“The Devil All The Time” já está na Netflix. O filme, que conta com grandes nomes no elenco, estreou no Brasil nessa quarta-feira (17) e é um dos mais esperados da plataforma. Mas será que é bom mesmo?
Escrito e dirigido por Antonio Campos, O Diabo de Cada Dia é um suspense ambientado numa cidade interiorana dos Estados Unidos e conta histórias interligadas de personagens que de alguma forma têm suas vidas marcadas por violência, assassinato e principalmente pela fé.
No filme, Tom Holland ( o atual Homem-Aranha dos cinemas ) interpreta Arvin Russell, um jovem fortemente marcado pelo passado de seu pai, tendo que lidar com suas angústias pessoais ao mesmo tempo em que uma cidade aonde a violência e a morte são naturalizadas faz de tudo para levá-lo ao limite de sua sanidade. É o típico personagem bom que, para sobreviver no seu meio, precisa fazer coisas ruins.
Conhecido por interpretar personagens infanto-juvenis como em “O Impossível” (2012) e até na versão mais recente do Homem Aranha, Tom Holland se aventura aqui no papel mais ousado de sua carreira. E por incrível que pareça, o ator não deixa a desejar quando o assunto é tensão, angústia e uma forte carga emocional.

Outro ponto positivo é Robert Pattinson, que interpreta aqui uma espécie de antagonista. Na pele do mais novo Batman do cinemas, o reverendo Preston Teagardin é a personificação do que acontece quando alguém utiliza a fé religiosa para justificar o injustificável. Para quem está ansioso para ver Pattinson vestir pela primeira vez o manto do Homem Morcego em 2021, esse filme é um ótimo exemplo do ator roubando a cena em todas as vezes que aparece.

Além disso, outros nomes de peso estão no elenco, como Sebastian Stan, Jason Clarke e Bill Skarsgård em papéis secundários, mas com mesmo nível de desenvolvimento e profundidade dramática do protagonista. Essas histórias vão pouco a pouco se entrelaçando, de modo que cada personagem tenha um papel fundamental na construção de uma trama muito bem amarrada.
Como é um filme de suspense, o que não falta é uma boa ambientação. Com a narração em voz do próprio Donald Ray Pollock ( o autor do livro no qual o filme é baseado ) e uma trilha sonora que acompanha o ritmo “lento” da narrativa, fica muito clara a ideia de um povoado isolado das grandes cidades, aonde acontecimentos bizarros fazem parte do cotidiano.

E por falar em bizarro, o filme peca ao explorar pouco esse lado. Apesar desse aspecto ser o principal motor da trama, há poucas cenas em que realmente é mostrada a violência de perto ao ponto de ser impactante. Se o filme já se propõe em tocar em temas sensíveis, não faria mal a violência gráfica ser trabalhada mais a fundo.

Felizmente, isso não chega a estragar de fato a experiência ao assistir as cenas de ação, já que o diretor consegue muito bem fazer com que um momento aparentemente calmo termine numa morte trágica em questão de segundos.
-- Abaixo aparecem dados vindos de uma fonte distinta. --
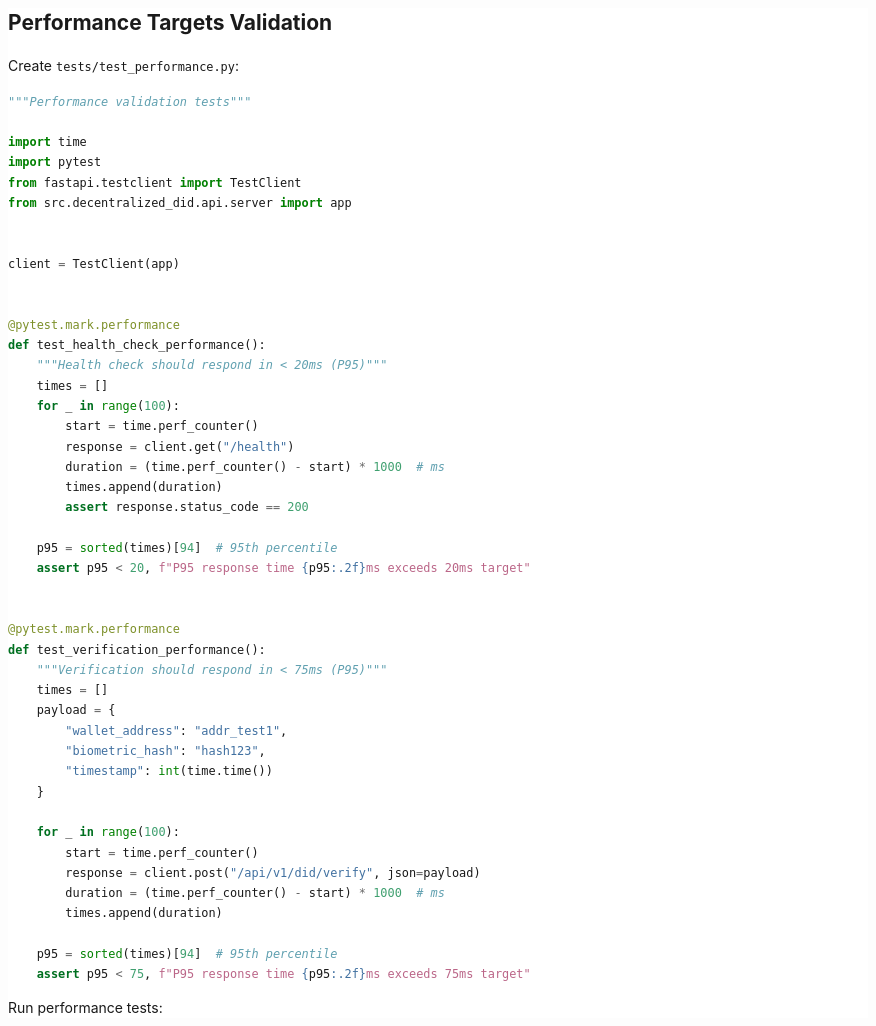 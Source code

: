 ## Performance Targets Validation

Create `tests/test_performance.py`:

```python
"""Performance validation tests"""

import time
import pytest
from fastapi.testclient import TestClient
from src.decentralized_did.api.server import app


client = TestClient(app)


@pytest.mark.performance
def test_health_check_performance():
    """Health check should respond in < 20ms (P95)"""
    times = []
    for _ in range(100):
        start = time.perf_counter()
        response = client.get("/health")
        duration = (time.perf_counter() - start) * 1000  # ms
        times.append(duration)
        assert response.status_code == 200

    p95 = sorted(times)[94]  # 95th percentile
    assert p95 < 20, f"P95 response time {p95:.2f}ms exceeds 20ms target"


@pytest.mark.performance
def test_verification_performance():
    """Verification should respond in < 75ms (P95)"""
    times = []
    payload = {
        "wallet_address": "addr_test1",
        "biometric_hash": "hash123",
        "timestamp": int(time.time())
    }

    for _ in range(100):
        start = time.perf_counter()
        response = client.post("/api/v1/did/verify", json=payload)
        duration = (time.perf_counter() - start) * 1000  # ms
        times.append(duration)

    p95 = sorted(times)[94]  # 95th percentile
    assert p95 < 75, f"P95 response time {p95:.2f}ms exceeds 75ms target"
```

Run performance tests:
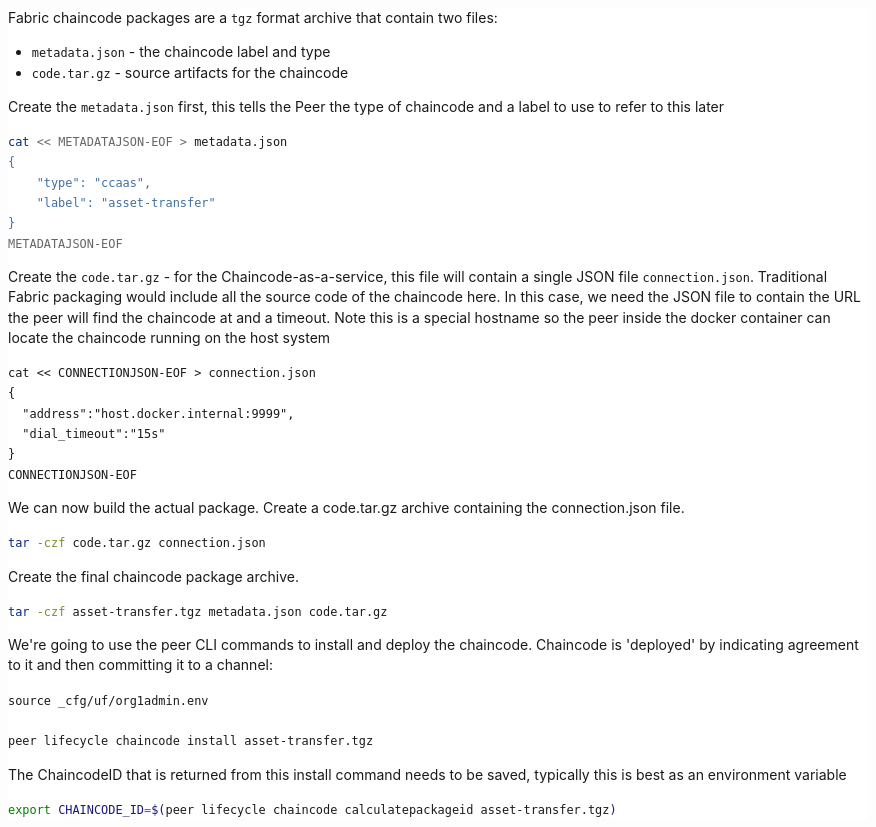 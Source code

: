 Fabric chaincode packages are a `tgz` format archive that contain two files:

- `metadata.json` - the chaincode label and type
- `code.tar.gz` - source artifacts for the chaincode

Create the `metadata.json` first, this tells the Peer the type of chaincode and a label to use to refer to this later

```bash
cat << METADATAJSON-EOF > metadata.json
{
    "type": "ccaas",
    "label": "asset-transfer"
}
METADATAJSON-EOF
```

Create the `code.tar.gz` - for the Chaincode-as-a-service, this file will contain a single JSON file `connection.json`. Traditional Fabric packaging would include all the source code of the chaincode here. In this case, we need the JSON file to contain the URL the peer will find the chaincode at and a timeout. Note this is a special hostname so the peer inside the docker container can locate the chaincode running on the host system

```
cat << CONNECTIONJSON-EOF > connection.json
{
  "address":"host.docker.internal:9999",
  "dial_timeout":"15s"
}
CONNECTIONJSON-EOF
```

We can now build the actual package.  Create a code.tar.gz archive containing the connection.json file.

```bash
tar -czf code.tar.gz connection.json
```

Create the final chaincode package archive.

```bash
tar -czf asset-transfer.tgz metadata.json code.tar.gz
```

We're going to use the peer CLI commands to install and deploy the chaincode. Chaincode is 'deployed' by indicating agreement to it and then committing it to a channel:

```
source _cfg/uf/org1admin.env

peer lifecycle chaincode install asset-transfer.tgz
```

The ChaincodeID that is returned from this install command needs to be saved, typically this is best as an environment variable

```bash
export CHAINCODE_ID=$(peer lifecycle chaincode calculatepackageid asset-transfer.tgz)
```
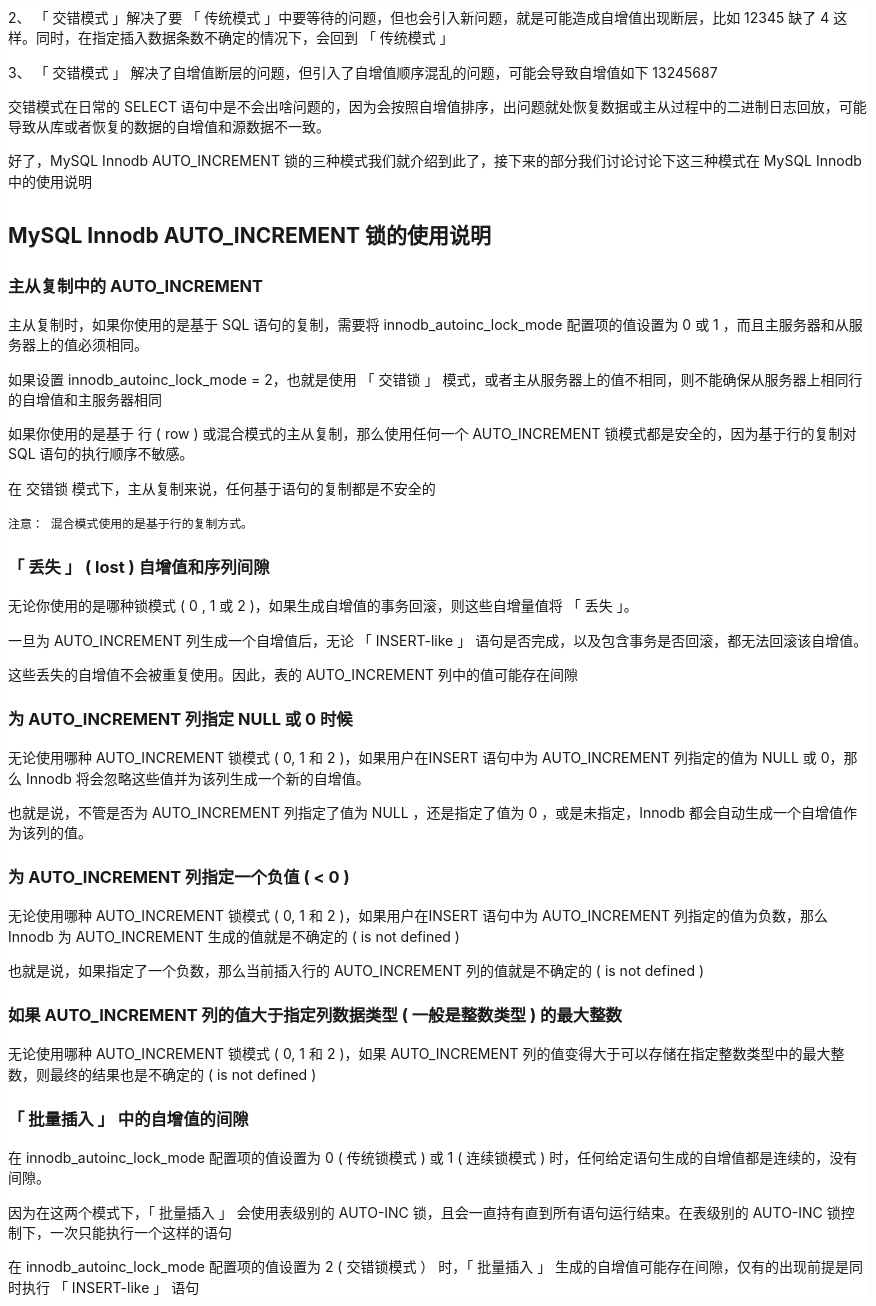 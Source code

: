 2、 「 交错模式 」解决了要 「 传统模式 」中要等待的问题，但也会引入新问题，就是可能造成自增值出现断层，比如 12345 缺了 4 这样。同时，在指定插入数据条数不确定的情况下，会回到 「 传统模式 」

3、 「 交错模式 」 解决了自增值断层的问题，但引入了自增值顺序混乱的问题，可能会导致自增值如下 13245687

交错模式在日常的 SELECT 语句中是不会出啥问题的，因为会按照自增值排序，出问题就处恢复数据或主从过程中的二进制日志回放，可能导致从库或者恢复的数据的自增值和源数据不一致。

好了，MySQL Innodb AUTO_INCREMENT 锁的三种模式我们就介绍到此了，接下来的部分我们讨论讨论下这三种模式在 MySQL Innodb 中的使用说明

## MySQL Innodb AUTO_INCREMENT 锁的使用说明

### 主从复制中的 AUTO_INCREMENT

主从复制时，如果你使用的是基于 SQL 语句的复制，需要将 innodb_autoinc_lock_mode 配置项的值设置为 0 或 1 ，而且主服务器和从服务器上的值必须相同。

如果设置 innodb_autoinc_lock_mode = 2，也就是使用 「 交错锁 」 模式，或者主从服务器上的值不相同，则不能确保从服务器上相同行的自增值和主服务器相同

如果你使用的是基于 行 ( row ) 或混合模式的主从复制，那么使用任何一个 AUTO_INCREMENT 锁模式都是安全的，因为基于行的复制对 SQL 语句的执行顺序不敏感。

在 交错锁 模式下，主从复制来说，任何基于语句的复制都是不安全的

    注意： 混合模式使用的是基于行的复制方式。 

### 「 丢失 」 ( lost ) 自增值和序列间隙

无论你使用的是哪种锁模式 ( 0 , 1 或 2 )，如果生成自增值的事务回滚，则这些自增量值将 「 丢失 」。

一旦为 AUTO_INCREMENT 列生成一个自增值后，无论 「 INSERT-like 」 语句是否完成，以及包含事务是否回滚，都无法回滚该自增值。

这些丢失的自增值不会被重复使用。因此，表的 AUTO_INCREMENT 列中的值可能存在间隙

### 为 AUTO_INCREMENT 列指定 NULL 或 0 时候

无论使用哪种 AUTO_INCREMENT 锁模式 ( 0, 1 和 2 )，如果用户在INSERT 语句中为 AUTO_INCREMENT 列指定的值为 NULL 或 0，那么 Innodb 将会忽略这些值并为该列生成一个新的自增值。

也就是说，不管是否为 AUTO_INCREMENT 列指定了值为 NULL ，还是指定了值为 0 ，或是未指定，Innodb 都会自动生成一个自增值作为该列的值。

### 为 AUTO_INCREMENT 列指定一个负值 ( < 0 )

无论使用哪种 AUTO_INCREMENT 锁模式 ( 0, 1 和 2 )，如果用户在INSERT 语句中为 AUTO_INCREMENT 列指定的值为负数，那么 Innodb 为 AUTO_INCREMENT 生成的值就是不确定的 ( is not defined )

也就是说，如果指定了一个负数，那么当前插入行的 AUTO_INCREMENT 列的值就是不确定的 ( is not defined )

### 如果 AUTO_INCREMENT 列的值大于指定列数据类型 ( 一般是整数类型 ) 的最大整数

无论使用哪种 AUTO_INCREMENT 锁模式 ( 0, 1 和 2 )，如果 AUTO_INCREMENT 列的值变得大于可以存储在指定整数类型中的最大整数，则最终的结果也是不确定的 ( is not defined )

### 「 批量插入 」 中的自增值的间隙

在 innodb_autoinc_lock_mode 配置项的值设置为 0 ( 传统锁模式 ) 或 1 ( 连续锁模式 ) 时，任何给定语句生成的自增值都是连续的，没有间隙。

因为在这两个模式下，「 批量插入 」 会使用表级别的 AUTO-INC 锁，且会一直持有直到所有语句运行结束。在表级别的 AUTO-INC 锁控制下，一次只能执行一个这样的语句

在 innodb_autoinc_lock_mode 配置项的值设置为 2 ( 交错锁模式 ） 时，「 批量插入 」 生成的自增值可能存在间隙，仅有的出现前提是同时执行 「 INSERT-like 」 语句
Assim, fica a impressão de que qualquer personagem pode morrer a qualquer momento, pois apesar de haver um protagonista, a trama não depende necessariamente dele para conduzi-la. Nesse sentido, os fãs de Quentin Tarantino não tem do que reclamar.
O ponto central do filme é sem dúvida a forma como a religião e a fé são, muitas vezes, deturpadas em prol dos anseios pessoais de cada um. E isso inevitavelmente acaba em desastres. O filme explora à fundo os limites da fé e como ela pode ser usada tanto para o bem, quanto para o mal. Essa mensagem fica clara o tempo todo e é muito fácil traçar um paralelo com a sociedade no mundo real.

O Diabo de Cada Dia é aquele tipo de filme que fica difícil revelar os detalhes da trama sem estragar a experiência de quem vai assistir. É preciso ver com os próprios olhos toda a qualidade que tem ali. Mesmo não agradando todo tipo de espectador pelo ritmo demorado e até cansativo, é um ótimo suspense para curtir no final de semana!